Even if you’re out of shape, or too far from the office to bike or walk, see if you can get off the bus a few stops earlier or park a little further from the office so you can start getting some exercise. to your daily routine.

Flexible work: An increasing number of employers now offer their staff flexible work. At a minimum, this should allow you to vary your work hours a bit, which can reduce your commute time (traveling outside peak hours) and, vitally, give you more time at night or in the morning to be more active. . You could go for a run, swim, or join a gym. You might even be able to work from home one or two days a week, giving you less time to travel and more time to explore getting out and doing some extra activity.

Talk to employers – here in the UK, the last decade has seen companies start to implement workplace health policies. As well as schemes of cycling to work, fruit at the office and showers, they may have benefits in the form of reduced gym memberships or the like. At a minimum, ask your employers what they can do to help counter your unhealthy commute.
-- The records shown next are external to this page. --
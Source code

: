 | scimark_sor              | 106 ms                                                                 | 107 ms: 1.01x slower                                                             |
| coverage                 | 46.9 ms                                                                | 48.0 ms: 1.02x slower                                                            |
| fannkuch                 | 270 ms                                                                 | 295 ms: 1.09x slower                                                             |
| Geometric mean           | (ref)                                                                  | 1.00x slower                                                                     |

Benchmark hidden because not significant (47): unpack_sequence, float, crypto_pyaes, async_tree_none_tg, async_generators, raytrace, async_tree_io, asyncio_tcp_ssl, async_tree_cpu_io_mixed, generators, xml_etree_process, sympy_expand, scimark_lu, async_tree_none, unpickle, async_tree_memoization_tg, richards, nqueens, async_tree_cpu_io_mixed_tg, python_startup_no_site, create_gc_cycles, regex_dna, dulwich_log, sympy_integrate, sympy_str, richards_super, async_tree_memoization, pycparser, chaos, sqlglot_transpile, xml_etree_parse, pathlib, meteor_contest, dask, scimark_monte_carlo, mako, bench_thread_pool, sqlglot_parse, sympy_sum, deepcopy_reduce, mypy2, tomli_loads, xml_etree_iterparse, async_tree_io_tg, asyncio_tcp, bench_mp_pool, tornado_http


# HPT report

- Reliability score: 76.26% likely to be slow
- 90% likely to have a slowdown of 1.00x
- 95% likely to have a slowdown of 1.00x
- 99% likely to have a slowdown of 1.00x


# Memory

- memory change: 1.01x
Improve your diet: For some people, there will be no alternative options when it comes to travel, so it’s all about doing what you can. If you drive, make sure you don’t have unhealthy snacks available. Try to get up a few minutes earlier and eat a proper breakfast, or if you must have a snack, stock your car with healthier options like fruits, nuts, and seeds.

Other actions to take

You can also try these simple measures when you get to work to try to counteract the detrimental effects of travel:

Always take the stairs: If you work a couple of floors up in a building, try to cut back on elevator use and take the stairs instead. Even if it’s located on the 30th floor, start by exiting on the 28th and taking stairs up two levels. These small changes are a good start, and you can increase the floors you cover with stairs as you get fitter.

Don’t use the escalators, walk them: If you take the train to work and use the escalators every day, try going up and down them instead of just getting on them.

Go talk to someone: Instead of calling a colleague on the phone, get in the habit of talking to them at their desk. Not only can this small change help your fitness and health, but it could also help your work relationships and communication!

With our journeys getting longer and longer, it is important to be aware of the possible adverse effects that our health can suffer and how to try to mitigate some of these harmful effects.